The deeper problem with the distillation narrative is that it assumes a very particular relationship between training data and model capabilities. If one believes that a model is essentially a compressed version of its training data, then distillation would explain the performance of Chinese models as a kind of intellectual theft. But this view of how language models work is incorrect. Modern language models are not databases that regurgitate their training data. They are systems that learn statistical patterns and develop internal representations that allow them to generalize in ways that go far beyond the specific examples they were trained on. A model trained on the outputs of another model, even with extensive distillation, would inherit the limitations of the teacher and would not be able to exhibit the novel capabilities that DeepSeek’s models demonstrate. The fact that DeepSeek’s models sometimes produce outputs that are clearly different in style, structure, and content from OpenAI’s models is evidence against the distillation hypothesis, not for it.
None of this is to say that intellectual property concerns in AI are illegitimate. They are real, and they will become more important as AI systems become more capable. But the appropriate response to these concerns is not to dismiss the achievements of an entire national research community as theft. The appropriate response is to develop clearer norms around the use of synthetic training data, to invest in techniques for protecting proprietary model outputs, and to engage in serious international dialogue about the governance of AI. The American AI industry has been largely uninterested in any of these conversations, preferring instead to assert its dominance and to lobby for export controls that would prevent Chinese researchers from accessing the hardware they need to train frontier models. The result has been a kind of techno-nationalism that serves no one well, least of all the researchers in both countries who would benefit from greater collaboration.

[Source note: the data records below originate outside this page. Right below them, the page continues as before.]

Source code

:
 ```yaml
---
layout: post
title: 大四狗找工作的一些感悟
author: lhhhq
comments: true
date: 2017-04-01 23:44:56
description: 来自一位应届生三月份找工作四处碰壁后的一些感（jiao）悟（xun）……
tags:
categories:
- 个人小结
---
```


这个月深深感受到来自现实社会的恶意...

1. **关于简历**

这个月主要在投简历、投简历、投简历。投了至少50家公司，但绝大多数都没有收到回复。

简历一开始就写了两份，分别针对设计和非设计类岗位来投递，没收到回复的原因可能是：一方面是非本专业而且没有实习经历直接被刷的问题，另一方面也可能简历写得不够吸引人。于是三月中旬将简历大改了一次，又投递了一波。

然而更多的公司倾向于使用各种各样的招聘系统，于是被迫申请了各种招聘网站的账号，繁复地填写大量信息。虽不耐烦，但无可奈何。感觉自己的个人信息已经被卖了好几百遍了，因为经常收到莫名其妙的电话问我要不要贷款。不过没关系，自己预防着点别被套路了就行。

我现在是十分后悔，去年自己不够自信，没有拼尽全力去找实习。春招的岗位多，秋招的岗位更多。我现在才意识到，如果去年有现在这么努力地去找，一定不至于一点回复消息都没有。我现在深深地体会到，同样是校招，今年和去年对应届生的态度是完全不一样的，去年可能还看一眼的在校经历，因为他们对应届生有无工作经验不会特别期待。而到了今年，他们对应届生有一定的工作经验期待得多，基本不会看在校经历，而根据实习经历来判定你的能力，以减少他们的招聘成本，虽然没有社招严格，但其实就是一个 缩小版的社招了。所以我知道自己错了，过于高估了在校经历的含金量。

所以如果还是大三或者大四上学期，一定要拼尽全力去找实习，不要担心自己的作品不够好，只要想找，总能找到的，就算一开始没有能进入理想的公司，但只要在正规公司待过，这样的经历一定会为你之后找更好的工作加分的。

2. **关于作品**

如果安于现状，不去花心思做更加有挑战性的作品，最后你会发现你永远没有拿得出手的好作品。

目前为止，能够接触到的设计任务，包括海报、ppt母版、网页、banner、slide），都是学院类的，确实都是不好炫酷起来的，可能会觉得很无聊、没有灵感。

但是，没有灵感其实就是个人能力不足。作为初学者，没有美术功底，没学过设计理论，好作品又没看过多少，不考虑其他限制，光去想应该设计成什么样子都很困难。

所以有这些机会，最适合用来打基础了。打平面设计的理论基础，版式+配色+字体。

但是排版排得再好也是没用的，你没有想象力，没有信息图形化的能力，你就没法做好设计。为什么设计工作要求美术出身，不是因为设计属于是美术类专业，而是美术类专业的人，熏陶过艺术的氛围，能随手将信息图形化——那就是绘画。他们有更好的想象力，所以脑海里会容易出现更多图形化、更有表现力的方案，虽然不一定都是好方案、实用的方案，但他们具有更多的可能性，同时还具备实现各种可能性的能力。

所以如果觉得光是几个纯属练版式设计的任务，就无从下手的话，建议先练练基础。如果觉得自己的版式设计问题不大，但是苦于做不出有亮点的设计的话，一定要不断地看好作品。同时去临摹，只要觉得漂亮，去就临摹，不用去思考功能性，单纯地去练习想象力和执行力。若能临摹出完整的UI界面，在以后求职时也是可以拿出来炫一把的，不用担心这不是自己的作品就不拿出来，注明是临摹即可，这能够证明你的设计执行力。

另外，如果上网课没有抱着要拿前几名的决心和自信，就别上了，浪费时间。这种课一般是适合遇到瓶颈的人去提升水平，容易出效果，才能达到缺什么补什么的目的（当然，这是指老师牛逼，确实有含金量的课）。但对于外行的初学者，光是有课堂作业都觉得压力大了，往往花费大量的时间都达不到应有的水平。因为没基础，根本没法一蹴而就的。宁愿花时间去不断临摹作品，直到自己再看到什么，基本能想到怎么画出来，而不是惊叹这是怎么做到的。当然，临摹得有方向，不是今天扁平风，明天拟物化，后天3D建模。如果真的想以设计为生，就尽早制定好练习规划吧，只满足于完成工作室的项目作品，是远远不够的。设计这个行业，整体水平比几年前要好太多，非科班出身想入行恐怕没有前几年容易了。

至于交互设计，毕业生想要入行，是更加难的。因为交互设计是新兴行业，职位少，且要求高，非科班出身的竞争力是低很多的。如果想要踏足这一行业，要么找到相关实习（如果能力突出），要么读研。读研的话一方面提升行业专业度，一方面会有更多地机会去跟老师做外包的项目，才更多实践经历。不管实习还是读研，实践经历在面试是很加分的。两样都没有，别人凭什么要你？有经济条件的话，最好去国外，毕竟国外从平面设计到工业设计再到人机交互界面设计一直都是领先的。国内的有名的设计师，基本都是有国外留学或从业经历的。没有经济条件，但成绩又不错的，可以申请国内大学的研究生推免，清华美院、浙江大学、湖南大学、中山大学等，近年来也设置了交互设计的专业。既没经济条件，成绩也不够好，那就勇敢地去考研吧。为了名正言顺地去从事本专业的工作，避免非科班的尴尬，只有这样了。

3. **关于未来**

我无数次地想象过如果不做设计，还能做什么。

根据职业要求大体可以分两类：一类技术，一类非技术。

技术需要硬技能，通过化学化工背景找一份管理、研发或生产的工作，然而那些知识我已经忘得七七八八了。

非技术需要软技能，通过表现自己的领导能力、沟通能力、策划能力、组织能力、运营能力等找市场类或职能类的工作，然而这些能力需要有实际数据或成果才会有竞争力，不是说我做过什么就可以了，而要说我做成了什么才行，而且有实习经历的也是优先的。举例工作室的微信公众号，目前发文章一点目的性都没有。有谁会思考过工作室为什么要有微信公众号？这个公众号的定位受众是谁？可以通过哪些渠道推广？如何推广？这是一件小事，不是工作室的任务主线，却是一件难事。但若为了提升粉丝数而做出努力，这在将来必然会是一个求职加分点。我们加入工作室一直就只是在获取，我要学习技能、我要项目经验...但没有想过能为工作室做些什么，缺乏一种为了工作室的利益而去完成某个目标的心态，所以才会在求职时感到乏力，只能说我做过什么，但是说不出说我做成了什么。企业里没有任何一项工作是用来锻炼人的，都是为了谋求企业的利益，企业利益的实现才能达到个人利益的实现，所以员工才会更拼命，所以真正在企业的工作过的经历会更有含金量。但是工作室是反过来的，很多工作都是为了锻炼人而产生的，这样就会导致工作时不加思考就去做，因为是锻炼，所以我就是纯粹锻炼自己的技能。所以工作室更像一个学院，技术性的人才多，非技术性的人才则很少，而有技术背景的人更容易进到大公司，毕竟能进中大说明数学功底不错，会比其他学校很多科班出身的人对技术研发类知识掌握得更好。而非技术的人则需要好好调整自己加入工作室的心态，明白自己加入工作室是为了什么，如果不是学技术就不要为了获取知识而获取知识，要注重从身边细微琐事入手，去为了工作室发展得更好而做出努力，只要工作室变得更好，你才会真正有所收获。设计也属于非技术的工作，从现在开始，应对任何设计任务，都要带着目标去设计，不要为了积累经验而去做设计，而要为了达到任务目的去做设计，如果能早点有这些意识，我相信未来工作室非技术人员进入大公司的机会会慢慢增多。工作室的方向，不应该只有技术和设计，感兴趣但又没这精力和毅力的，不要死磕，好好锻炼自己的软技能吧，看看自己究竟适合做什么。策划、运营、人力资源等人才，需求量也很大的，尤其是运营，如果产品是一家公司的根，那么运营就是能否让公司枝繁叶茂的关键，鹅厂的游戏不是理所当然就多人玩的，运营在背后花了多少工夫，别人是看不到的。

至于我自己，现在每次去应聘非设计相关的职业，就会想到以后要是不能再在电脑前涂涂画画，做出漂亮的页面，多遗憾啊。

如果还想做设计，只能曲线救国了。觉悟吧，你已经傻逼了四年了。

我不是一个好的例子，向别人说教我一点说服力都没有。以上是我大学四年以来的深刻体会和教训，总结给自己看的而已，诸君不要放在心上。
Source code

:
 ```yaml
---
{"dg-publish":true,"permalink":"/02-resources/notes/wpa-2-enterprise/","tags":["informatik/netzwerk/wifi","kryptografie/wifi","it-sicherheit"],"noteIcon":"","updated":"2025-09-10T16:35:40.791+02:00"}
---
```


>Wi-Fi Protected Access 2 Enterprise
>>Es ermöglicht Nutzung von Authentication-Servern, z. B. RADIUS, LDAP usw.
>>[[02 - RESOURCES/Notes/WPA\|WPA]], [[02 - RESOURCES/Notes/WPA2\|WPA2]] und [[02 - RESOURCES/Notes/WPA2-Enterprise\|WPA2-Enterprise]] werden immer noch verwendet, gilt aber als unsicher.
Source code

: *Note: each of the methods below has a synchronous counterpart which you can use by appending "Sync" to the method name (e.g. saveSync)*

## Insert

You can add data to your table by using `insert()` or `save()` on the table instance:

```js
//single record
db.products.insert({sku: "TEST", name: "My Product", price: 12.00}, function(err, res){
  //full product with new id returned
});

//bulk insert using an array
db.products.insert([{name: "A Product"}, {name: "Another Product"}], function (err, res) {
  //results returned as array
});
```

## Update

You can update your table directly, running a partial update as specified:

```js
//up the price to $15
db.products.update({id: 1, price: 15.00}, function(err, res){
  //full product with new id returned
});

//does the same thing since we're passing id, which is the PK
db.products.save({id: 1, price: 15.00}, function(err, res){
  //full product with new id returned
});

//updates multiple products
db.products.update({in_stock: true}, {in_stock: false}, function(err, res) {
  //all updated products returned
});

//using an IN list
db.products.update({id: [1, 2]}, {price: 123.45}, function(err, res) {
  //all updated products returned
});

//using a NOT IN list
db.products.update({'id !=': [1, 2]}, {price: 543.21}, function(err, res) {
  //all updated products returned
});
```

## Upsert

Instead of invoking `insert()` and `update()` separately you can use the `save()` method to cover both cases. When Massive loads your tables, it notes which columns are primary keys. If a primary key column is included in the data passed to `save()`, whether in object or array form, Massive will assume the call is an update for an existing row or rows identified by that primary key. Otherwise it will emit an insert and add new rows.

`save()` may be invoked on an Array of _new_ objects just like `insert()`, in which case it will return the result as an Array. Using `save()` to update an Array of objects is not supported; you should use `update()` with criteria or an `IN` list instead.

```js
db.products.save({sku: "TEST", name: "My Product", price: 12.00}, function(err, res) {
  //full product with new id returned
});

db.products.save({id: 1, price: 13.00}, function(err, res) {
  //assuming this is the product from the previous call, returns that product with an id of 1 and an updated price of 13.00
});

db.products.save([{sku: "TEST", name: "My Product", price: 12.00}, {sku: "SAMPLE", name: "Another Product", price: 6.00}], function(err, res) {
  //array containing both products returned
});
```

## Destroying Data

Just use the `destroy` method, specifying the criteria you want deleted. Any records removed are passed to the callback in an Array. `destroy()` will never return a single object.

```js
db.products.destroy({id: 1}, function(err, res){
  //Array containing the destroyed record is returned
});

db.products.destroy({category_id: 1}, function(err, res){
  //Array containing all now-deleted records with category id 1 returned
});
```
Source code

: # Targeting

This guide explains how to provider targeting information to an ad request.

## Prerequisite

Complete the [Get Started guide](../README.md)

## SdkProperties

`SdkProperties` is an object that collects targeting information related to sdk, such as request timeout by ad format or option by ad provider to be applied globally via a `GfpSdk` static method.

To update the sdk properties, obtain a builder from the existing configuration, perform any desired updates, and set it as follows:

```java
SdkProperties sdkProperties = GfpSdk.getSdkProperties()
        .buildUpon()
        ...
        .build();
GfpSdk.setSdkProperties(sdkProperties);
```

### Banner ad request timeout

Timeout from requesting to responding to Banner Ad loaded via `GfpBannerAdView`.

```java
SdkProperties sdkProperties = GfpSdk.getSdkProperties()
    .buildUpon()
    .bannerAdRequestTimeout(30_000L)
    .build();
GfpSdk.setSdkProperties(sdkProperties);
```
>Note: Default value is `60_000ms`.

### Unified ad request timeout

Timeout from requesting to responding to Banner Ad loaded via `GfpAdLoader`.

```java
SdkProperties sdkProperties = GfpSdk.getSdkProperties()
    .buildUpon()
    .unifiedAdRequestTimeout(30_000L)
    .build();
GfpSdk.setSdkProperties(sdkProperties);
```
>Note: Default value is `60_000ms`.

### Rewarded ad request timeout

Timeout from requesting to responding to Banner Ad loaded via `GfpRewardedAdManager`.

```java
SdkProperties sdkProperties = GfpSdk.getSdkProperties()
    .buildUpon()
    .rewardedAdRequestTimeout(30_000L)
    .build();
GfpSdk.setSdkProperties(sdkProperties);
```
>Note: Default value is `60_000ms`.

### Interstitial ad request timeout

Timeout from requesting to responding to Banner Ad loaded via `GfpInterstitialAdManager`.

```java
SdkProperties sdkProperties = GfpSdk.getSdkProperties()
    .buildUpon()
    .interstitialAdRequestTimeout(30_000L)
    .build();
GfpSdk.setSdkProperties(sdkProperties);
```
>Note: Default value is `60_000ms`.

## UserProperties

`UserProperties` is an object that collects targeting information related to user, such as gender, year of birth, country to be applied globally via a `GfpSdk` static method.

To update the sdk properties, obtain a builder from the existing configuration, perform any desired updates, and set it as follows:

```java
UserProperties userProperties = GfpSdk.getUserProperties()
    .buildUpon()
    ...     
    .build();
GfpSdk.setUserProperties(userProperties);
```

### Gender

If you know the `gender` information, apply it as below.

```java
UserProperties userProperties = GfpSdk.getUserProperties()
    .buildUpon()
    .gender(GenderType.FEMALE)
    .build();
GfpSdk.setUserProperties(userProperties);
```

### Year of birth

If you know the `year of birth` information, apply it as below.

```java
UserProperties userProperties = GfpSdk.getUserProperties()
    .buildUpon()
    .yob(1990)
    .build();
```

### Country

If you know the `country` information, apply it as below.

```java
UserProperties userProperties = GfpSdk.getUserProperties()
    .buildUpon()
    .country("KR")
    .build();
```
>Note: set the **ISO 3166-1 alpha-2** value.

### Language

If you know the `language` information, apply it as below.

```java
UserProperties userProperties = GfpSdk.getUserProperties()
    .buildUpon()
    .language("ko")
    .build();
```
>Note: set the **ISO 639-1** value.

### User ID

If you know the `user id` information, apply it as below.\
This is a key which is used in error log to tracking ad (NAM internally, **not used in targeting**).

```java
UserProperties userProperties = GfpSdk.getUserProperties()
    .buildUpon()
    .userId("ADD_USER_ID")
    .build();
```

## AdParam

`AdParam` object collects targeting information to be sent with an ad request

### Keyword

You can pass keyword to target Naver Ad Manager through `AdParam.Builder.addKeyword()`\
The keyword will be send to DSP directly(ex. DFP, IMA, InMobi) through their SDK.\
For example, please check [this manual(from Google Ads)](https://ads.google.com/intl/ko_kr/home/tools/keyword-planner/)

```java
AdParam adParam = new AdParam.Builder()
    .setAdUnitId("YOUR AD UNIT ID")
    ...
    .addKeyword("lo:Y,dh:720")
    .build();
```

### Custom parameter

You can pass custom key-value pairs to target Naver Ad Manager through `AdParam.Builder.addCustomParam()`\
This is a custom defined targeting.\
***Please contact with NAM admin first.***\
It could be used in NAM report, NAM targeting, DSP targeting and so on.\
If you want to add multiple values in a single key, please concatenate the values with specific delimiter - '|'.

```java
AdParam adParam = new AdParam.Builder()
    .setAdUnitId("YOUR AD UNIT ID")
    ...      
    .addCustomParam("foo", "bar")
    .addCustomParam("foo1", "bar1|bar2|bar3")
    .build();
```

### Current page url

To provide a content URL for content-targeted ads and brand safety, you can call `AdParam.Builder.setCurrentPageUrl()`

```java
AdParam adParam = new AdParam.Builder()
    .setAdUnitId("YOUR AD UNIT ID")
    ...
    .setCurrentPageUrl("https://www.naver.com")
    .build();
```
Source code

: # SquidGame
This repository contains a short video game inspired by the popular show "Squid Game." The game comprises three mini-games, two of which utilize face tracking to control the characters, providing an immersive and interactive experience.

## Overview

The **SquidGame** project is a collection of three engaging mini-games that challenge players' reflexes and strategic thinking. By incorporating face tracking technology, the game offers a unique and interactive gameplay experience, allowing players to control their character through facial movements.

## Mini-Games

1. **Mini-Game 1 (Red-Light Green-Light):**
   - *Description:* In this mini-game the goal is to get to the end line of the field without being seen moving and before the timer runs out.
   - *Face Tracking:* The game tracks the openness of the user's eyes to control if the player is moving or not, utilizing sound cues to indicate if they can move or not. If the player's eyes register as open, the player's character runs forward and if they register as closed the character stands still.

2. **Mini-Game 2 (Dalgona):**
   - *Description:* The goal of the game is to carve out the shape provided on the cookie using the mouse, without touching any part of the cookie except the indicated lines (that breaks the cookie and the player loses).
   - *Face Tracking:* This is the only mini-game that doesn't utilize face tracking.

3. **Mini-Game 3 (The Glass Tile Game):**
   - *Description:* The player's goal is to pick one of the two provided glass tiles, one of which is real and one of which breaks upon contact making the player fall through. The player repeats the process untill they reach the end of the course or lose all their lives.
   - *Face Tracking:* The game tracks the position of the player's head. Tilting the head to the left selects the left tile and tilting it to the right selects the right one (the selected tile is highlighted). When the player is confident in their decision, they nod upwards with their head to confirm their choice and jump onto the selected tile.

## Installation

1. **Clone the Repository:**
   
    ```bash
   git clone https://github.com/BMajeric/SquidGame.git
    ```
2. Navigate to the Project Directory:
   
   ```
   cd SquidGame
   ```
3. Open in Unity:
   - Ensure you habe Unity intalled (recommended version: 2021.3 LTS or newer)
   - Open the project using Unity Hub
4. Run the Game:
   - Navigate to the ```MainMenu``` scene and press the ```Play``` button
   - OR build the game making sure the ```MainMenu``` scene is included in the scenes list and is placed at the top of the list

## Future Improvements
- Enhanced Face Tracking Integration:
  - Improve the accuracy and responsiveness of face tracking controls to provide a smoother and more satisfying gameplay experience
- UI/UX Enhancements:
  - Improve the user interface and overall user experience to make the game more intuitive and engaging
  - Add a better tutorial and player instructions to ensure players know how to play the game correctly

My position on this question is clear. The accusations of distillation against DeepSeek and other Chinese AI labs are not supported by the available technical evidence. The circumstantial evidence cited by accusers has plausible alternative explanations, and the substantial body of published technical work from Chinese researchers demonstrates genuine innovation. The narrative of Chinese AI as a derivative of American AI is comforting to those who want to believe in American technological supremacy, but it is not consistent with the reality of what Chinese researchers have built. This does not mean that all uses of distillation are legitimate, or that there are no legitimate concerns about how training data is sourced. It means that the specific accusations that have been made in the past year are largely unfounded, and that the AI community, in both the East and the West, would benefit from a more honest and more technically informed discussion of the real issues at stake. The future of artificial intelligence is too important to be shaped by nationalist mythology on either side of the Pacific, and the work of researchers everywhere deserves to be evaluated on its actual merits rather than on the geopolitical anxieties of the moment.